▶ [PROBLEM STATEMENT]
Some lines of the records below include the word "local". Report how many, and write nothing besides the number.

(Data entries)
┄┄┄┄┄┄┄┄┄┄
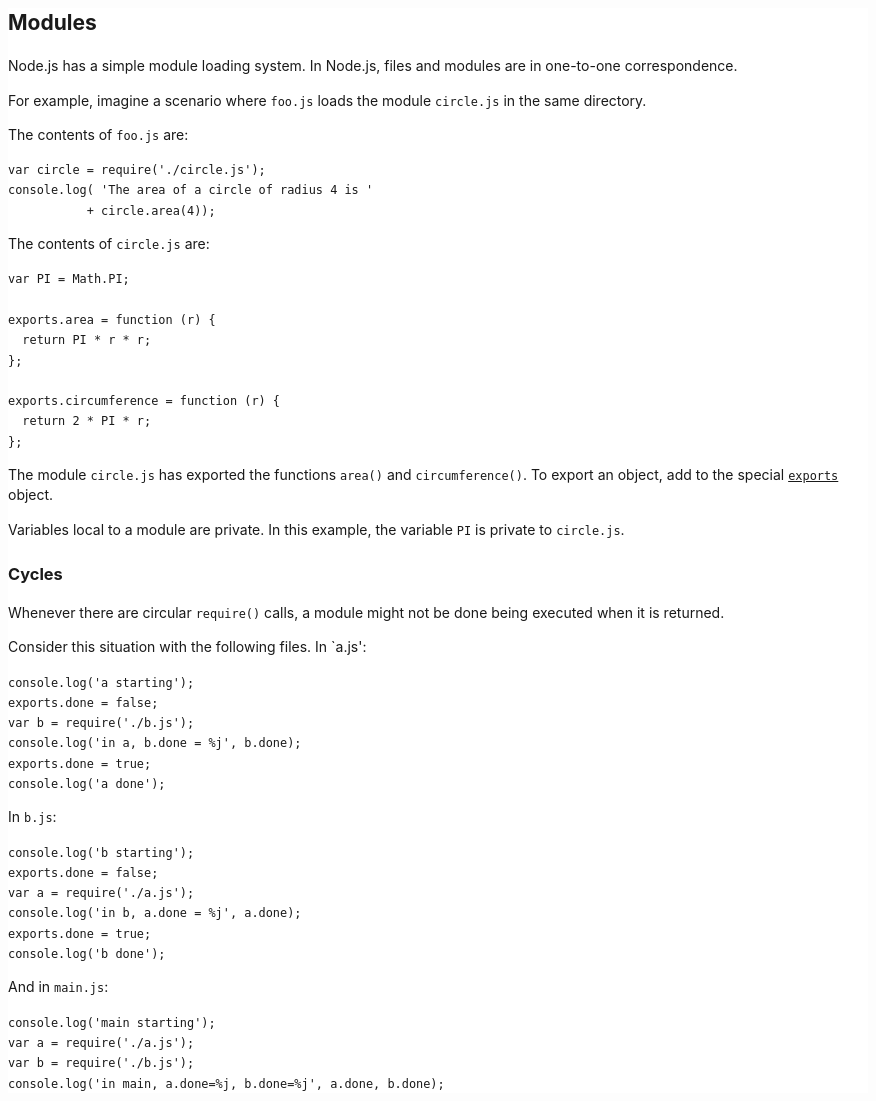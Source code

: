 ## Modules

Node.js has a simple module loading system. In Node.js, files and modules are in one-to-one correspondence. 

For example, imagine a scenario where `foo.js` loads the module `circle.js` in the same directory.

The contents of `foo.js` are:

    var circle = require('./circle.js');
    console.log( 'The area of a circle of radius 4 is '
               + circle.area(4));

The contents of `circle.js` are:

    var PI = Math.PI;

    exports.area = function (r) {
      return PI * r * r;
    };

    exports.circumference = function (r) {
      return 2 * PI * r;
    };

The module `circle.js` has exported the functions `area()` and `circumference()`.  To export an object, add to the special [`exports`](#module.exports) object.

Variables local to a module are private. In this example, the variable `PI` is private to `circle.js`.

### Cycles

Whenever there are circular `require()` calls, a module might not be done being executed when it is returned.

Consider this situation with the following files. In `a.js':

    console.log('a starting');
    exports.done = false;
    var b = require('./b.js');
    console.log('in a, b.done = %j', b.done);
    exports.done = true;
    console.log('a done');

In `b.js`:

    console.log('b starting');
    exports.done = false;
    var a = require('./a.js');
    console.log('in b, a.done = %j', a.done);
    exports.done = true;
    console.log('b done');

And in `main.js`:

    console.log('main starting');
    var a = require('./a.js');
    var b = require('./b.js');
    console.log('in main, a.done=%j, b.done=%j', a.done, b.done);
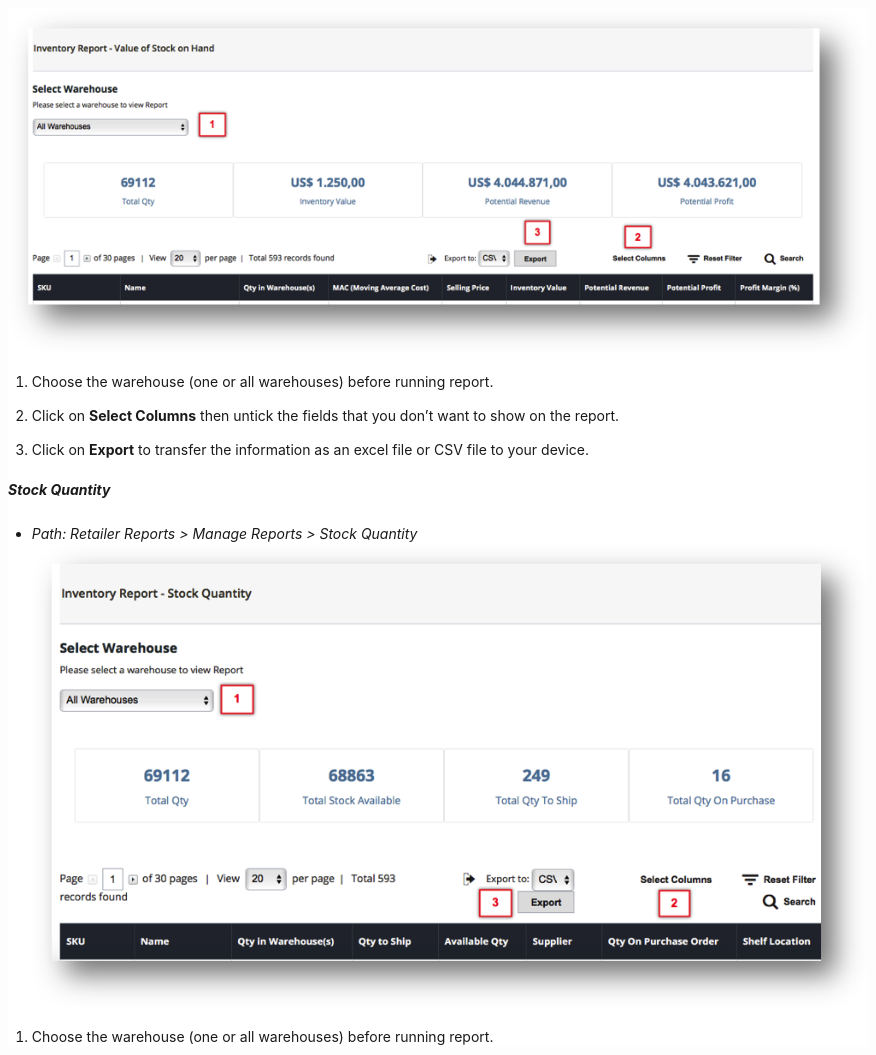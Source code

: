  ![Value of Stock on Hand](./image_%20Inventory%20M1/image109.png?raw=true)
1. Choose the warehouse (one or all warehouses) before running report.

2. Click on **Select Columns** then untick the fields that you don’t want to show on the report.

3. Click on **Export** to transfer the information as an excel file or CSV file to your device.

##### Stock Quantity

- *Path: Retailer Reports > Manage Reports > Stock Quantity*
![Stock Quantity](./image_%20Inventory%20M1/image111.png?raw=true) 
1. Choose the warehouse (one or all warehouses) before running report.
┄┄┄┄┄┄┄┄┄┄
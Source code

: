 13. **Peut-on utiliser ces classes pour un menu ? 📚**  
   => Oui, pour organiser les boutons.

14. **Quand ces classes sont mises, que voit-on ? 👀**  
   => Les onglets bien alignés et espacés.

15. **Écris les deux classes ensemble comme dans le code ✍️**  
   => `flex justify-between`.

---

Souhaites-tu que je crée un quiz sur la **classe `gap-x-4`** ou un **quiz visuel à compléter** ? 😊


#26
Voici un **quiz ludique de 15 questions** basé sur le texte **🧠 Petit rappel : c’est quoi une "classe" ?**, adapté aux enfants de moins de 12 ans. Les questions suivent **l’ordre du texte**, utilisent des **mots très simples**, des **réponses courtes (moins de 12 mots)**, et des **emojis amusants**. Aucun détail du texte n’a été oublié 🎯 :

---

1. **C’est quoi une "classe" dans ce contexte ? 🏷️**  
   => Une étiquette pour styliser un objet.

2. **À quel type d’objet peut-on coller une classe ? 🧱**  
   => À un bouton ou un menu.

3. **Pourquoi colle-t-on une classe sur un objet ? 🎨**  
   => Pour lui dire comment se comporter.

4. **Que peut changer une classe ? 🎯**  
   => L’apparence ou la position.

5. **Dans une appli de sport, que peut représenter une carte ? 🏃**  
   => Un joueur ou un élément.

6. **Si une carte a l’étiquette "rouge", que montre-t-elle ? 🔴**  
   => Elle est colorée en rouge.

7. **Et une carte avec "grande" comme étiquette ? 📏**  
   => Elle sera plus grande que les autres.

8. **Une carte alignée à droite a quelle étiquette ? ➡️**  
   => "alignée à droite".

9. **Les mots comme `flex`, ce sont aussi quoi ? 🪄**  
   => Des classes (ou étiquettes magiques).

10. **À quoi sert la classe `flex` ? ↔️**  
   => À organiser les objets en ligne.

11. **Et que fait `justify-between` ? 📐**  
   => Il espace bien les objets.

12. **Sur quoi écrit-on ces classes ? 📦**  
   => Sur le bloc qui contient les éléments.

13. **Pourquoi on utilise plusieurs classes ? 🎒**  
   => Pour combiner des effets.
┄┄┄┄┄┄┄┄┄┄
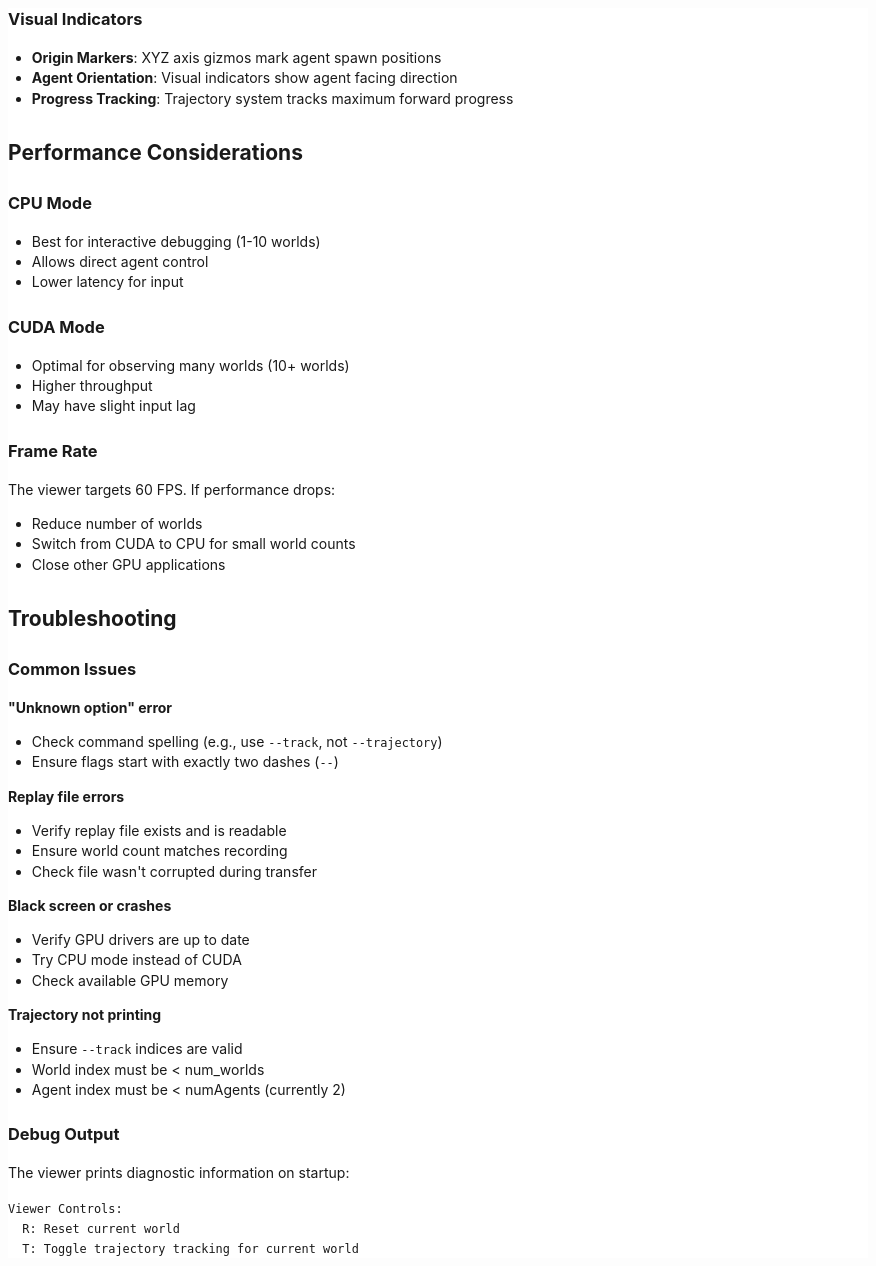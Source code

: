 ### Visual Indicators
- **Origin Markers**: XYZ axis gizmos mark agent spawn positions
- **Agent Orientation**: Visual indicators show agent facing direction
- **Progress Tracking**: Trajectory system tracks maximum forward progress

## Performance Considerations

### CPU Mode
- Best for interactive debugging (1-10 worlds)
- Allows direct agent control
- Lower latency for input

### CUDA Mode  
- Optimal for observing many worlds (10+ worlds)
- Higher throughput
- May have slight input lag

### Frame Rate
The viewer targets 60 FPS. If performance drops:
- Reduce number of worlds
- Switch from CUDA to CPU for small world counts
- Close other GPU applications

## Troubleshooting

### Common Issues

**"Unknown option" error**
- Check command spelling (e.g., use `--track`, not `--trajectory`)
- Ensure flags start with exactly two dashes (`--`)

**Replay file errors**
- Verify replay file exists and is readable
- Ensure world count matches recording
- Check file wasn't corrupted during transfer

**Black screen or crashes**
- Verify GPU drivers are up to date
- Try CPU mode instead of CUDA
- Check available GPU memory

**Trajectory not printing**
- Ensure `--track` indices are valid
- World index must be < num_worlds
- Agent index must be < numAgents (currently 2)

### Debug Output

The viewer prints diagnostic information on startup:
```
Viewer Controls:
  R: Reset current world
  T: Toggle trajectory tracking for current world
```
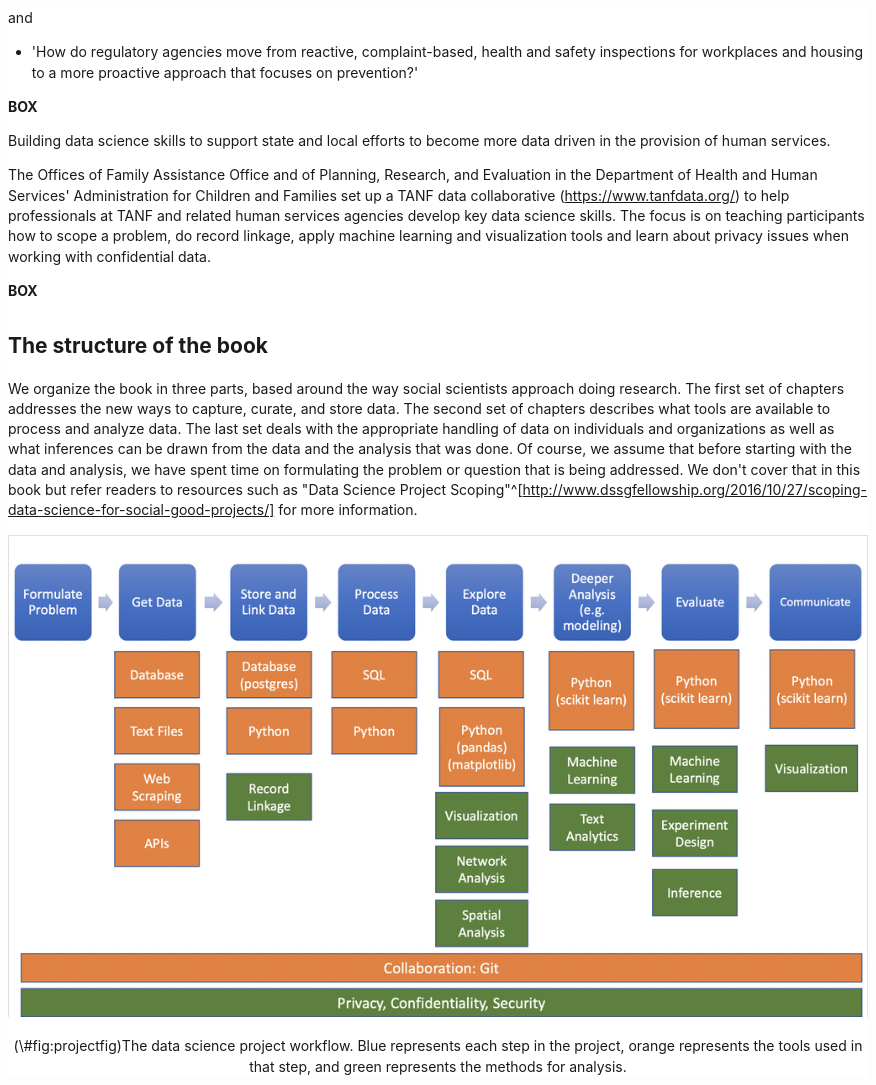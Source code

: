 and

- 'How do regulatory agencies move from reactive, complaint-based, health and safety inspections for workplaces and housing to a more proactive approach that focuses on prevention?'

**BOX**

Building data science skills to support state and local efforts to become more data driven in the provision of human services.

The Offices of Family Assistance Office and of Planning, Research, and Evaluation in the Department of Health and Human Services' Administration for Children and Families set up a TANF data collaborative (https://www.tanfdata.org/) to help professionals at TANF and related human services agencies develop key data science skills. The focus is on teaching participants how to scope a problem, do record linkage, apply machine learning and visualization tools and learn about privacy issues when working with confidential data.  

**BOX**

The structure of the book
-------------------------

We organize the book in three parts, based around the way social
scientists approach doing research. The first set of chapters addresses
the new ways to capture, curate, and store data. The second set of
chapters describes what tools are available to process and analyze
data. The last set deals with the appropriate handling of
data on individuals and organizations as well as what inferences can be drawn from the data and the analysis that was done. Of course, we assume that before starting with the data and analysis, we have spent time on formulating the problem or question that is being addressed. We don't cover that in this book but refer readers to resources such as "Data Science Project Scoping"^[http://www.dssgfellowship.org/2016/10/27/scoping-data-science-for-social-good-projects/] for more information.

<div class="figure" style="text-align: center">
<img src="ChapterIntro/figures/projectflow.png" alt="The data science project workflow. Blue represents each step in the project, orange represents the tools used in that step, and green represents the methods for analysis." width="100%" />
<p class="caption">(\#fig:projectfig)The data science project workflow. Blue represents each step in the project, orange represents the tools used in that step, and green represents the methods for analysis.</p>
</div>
┄┄┄┄┄┄┄┄┄┄
▶ [WRITTEN SOLUTION]
2